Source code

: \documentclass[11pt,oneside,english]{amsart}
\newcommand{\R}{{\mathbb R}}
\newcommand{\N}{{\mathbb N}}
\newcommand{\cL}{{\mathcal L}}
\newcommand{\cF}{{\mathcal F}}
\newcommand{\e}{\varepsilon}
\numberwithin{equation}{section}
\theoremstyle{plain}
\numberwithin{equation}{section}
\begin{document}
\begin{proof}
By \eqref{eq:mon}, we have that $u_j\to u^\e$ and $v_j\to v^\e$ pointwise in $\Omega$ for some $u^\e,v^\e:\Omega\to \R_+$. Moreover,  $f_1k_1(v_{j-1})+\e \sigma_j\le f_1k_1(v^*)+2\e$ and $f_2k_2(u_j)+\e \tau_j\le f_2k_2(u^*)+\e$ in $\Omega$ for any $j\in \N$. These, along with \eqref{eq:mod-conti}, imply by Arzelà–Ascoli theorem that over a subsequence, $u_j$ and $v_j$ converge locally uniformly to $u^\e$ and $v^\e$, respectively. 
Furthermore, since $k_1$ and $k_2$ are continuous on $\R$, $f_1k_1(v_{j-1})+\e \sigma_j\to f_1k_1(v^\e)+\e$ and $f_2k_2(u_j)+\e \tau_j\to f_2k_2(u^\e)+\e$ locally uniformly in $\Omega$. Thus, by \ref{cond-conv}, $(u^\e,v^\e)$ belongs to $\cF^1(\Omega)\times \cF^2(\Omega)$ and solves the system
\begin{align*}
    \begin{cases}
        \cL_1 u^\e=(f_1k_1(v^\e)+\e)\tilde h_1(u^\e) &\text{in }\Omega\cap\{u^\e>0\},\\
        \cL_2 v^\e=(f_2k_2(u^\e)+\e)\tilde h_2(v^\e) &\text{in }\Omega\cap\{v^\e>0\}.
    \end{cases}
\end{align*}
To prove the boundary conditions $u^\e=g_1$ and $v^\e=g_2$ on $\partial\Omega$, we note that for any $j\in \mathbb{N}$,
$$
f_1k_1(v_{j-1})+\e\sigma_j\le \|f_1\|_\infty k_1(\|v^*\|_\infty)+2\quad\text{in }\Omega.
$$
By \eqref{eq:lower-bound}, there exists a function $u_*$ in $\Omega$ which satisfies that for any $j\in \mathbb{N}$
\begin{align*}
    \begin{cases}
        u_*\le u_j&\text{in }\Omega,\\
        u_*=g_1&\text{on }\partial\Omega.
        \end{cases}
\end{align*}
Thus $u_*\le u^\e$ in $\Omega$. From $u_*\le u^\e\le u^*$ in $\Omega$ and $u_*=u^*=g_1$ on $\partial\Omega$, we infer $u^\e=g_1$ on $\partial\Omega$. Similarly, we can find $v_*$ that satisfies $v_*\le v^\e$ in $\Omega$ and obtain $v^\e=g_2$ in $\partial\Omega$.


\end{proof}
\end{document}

What the task requires
Write out, exactly as shown, only the lines running from the one that contains "Thus $u_*\le u^\e$" to the last line above.

Task solution
Thus $u_*\le u^\e$ in $\Omega$. From $u_*\le u^\e\le u^*$ in $\Omega$ and $u_*=u^*=g_1$ on $\partial\Omega$, we infer $u^\e=g_1$ on $\partial\Omega$. Similarly, we can find $v_*$ that satisfies $v_*\le v^\e$ in $\Omega$ and obtain $v^\e=g_2$ in $\partial\Omega$.


\end{proof}
\end{document}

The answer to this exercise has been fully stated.